The presumption of innocence, as a general principle, extends beyond the confines of the courts of law. The media should also respect a person’s right to their good name, and their right to be presumed innocent until they are found guilty by due process of law.
In the UK, anyone publishing commentary on matters coming before the criminal courts, which are sub judice (Latin for "under judgment"), can potentially be held to be in contempt of court. That is the case whether you are a Twitter troll, or the editor of a newspaper, or someone commenting on Facebook. People close to a crime sometimes cannot resist publishing details and speculation, including the names of victims of sexual crimes, for example, who may have a right to anonymity. Such commentary can also breach the rights of children and young people mentioned in criminal cases, who also can have a right to anonymity.
If reporting on criminal proceedings, the media should carefully state that anyone on trial is “accused” and that what they are accused of is “alleged”. They should scrupulously follow and orders the courts make. Indeed, widespread coverage suggesting the guilt of a defendant, may enable them to argue that they cannot get a fair trial.
In the past, publication was done only by professional media organisations. Nowadays, anybody with Internet access can instantly publish material to the entire world. In just a few hours, online rumours can become repeated so often online that they are treated as fact by millions.
Last year, the Arkansas Supreme Court reversed a murder conviction because a juror who had used their mobile phone to use tweet about the trial during jury deliberations.
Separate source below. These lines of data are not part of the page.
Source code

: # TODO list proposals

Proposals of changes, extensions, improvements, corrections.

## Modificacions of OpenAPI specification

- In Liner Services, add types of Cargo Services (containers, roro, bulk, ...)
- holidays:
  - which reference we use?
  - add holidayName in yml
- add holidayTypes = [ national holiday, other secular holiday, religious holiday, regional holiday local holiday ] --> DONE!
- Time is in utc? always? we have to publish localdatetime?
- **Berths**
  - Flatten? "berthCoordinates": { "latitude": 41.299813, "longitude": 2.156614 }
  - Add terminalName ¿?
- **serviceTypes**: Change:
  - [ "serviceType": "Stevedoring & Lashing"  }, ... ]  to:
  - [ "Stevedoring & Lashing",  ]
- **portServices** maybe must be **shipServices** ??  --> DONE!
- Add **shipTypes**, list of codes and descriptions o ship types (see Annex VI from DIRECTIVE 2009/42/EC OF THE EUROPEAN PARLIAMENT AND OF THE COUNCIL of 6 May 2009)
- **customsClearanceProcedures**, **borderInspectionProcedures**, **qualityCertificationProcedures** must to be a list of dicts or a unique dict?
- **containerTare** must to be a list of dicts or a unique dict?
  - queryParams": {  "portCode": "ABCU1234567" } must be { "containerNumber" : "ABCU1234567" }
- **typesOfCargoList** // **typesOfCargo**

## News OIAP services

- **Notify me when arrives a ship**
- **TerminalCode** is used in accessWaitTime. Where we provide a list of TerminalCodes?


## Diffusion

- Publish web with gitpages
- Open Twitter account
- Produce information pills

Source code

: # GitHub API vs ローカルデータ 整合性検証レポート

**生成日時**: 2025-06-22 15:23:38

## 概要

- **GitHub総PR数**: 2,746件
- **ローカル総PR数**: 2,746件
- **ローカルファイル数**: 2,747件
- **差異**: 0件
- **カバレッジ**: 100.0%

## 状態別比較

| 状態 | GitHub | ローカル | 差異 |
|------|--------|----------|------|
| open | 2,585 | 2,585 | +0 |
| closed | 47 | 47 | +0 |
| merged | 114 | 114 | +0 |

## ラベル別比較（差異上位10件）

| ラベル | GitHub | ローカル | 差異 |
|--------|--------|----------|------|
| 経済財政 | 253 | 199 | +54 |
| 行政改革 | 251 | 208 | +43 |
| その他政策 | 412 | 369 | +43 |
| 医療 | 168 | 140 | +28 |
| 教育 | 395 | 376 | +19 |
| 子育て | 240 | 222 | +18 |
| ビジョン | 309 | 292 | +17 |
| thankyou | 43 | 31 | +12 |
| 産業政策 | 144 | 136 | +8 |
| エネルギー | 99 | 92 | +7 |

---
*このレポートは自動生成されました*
In Texas, a juror was found guilty of contempt of court when he tried to "friend" the defendant on Facebook.
Similar concerns arose surrounding the Australian trial of the suspect for murder victim Jill Meagher. A vast amount of prejudicial online commentary about the accused prompted fears that the defendant would not get a fair trial. Victorian police pleaded with people not to post such comments, saying, “it is inappropriate to post speculation or comments about matters before the courts".
The Internet can act as an uncensored global rumour mill. Its role in diminishing the presumption of innocence cannot be ignored - either by courts, or by anyone involved in the publication of allegations. Even “trial by media” is far preferable to “trial by social media.” In the Internet age, the publication of mere allegations are more likely than ever to injure a person’s human right to be presumed innocent.
Online commentary can also frustrate the prosecution of the guilty. Thanks to social media, we are all publishers now. Yet most people do not know the rules involved in being a publisher, and the impact they can have on criminal justice . In much the same way as texting and driving has become socially unacceptable, so should making online commentary on matters coming before the criminal courts. So doing, can make the innocent seem guilty, without fair process - and it can help the guilty to escape punishment for their crimes.